Gracias a nuestro trabajo, hemos
logrado encontrar algunos patrones de infelicidad. Pequeñas cosas a las que no
hacemos caso, a esas que no se le dan importancia pero que erosionan incluso al
granito más compacto. Vamos con ellas.
A
las personas les cuesta pensar a largo plazo. Nos quedamos con lo que nos agrada
en el momento en que estamos. Se nos olvidan las consecuencias aversivas
diferidas. El ejemplo clásico es fumar. Nos relaja, nos gusta… pero las
consecuencias en cinco o diez años pueden no tener solución. Lo mismo pasa con
comer dulces en exceso, relajarnos en un centro comercial…
Las
personas cometen errores mentales constantemente. Y esos errores son
predecibles.
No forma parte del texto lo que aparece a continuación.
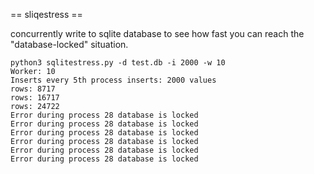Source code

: == sliqestress ==

concurrently write to sqlite database to see how fast you can reach the
"database-locked" situation.


```
python3 sqlitestress.py -d test.db -i 2000 -w 10
Worker: 10
Inserts every 5th process inserts: 2000 values
rows: 8717
rows: 16717
rows: 24722
Error during process 28 database is locked
Error during process 28 database is locked
Error during process 28 database is locked
Error during process 28 database is locked
Error during process 28 database is locked
Error during process 28 database is locked
```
No somos capaces de ver u oír
aquello que no esperamos, nos creemos antes las historias y leyendas que los
datos, sobrevaloramos nuestras habilidades y conocimientos, la probabilidad es
un invento contrario a nuestra forma de percibir la vida y no realizamos
experimentos sobre nuestra experiencia diaria.
No
estamos acostumbrados a pensar en términos de coste/beneficio ni nos planteamos
objetivos de manera eficaz. El cerebro es una máquina imperfecta, hecha para
sobrevivir, no para planificar. Tenemos que realizar el esfuerzo de marcarnos
objetivos y esforzarnos por lograrlos. No
actuar así es pulular por la vida y estar a disposición de las
limitaciones de nuestra mente, como los efectos de memoria imperfecta – nos acordamos
de lo primero y último que nos dicen -,
se generan anclajes (es decir, nuestra respuesta a algo depende de la
información anterior), y no somos capaces de ver que, una simple pregunta,
lleva implícita la respuesta deseada por el
otro interlocutor. A eso se le llama que otras personas o cosas
controlen nuestra vida, porque perdemos la guía, la perspectiva.
No
nos gustan las críticas. Nos fastidia profundamente que nos digan qué hemos
hecho mal, que no gusta de nosotros. No las vivimos como oportunidades de
aprendizaje.
No
trabajamos en nosotros mismos. Nos
cuesta realizar las tareas que un Coach o un psicólogo nos pide semana a
semana. Y pensamos que vamos a mejorar sin trabajar o sin esfuerzo. Se nos
olvida la “práctica esforzada”, que es dedicar horas y horas con la mente y la
voluntad puesta en una meta deseable.
Las
nuevas tecnologías no ayudan a la comunicación. Es una creencia. Los datos
demuestran que dificultan la comunicación dado que imponen formas de hacerlo. Matan a las empresas (los empleados
manejan chats de conversación, búsquedas
en Internet o usos de redes sociales) y
matan al amor (una encuesta reciente dice que hasta el 76% de las personas han
preferido ver la tele o un partido de fútbol a hacer el amor con sus parejas).
No
estamos presentes. Es lo que más daño
nos hace. Preferimos el teléfono, planear en cómo pasar la tarde, acordarnos de
las doscientas mil tareas pendientes que disfrutar, de respirar, de comer, del
agua de la ducha o de un más que merecido descanso.
En
definitiva, cada día se hace más necesario la guía y el apoyo de un
profesional. Ser uno mismo es una necesidad acuciante si queremos avanzar y
dejar de lado los sentimientos de abatimiento, no ser capaces de superar la
situación o incluso dejarse llevar. Es una lástima que los problemas que Fromm
describía en “El miedo a la libertad”
y en “Psicoanálisis de la sociedad
contemporánea”, escritos en la década de los 40 el primero y el segundo de
los 70, sigan hoy más vivos que nunca.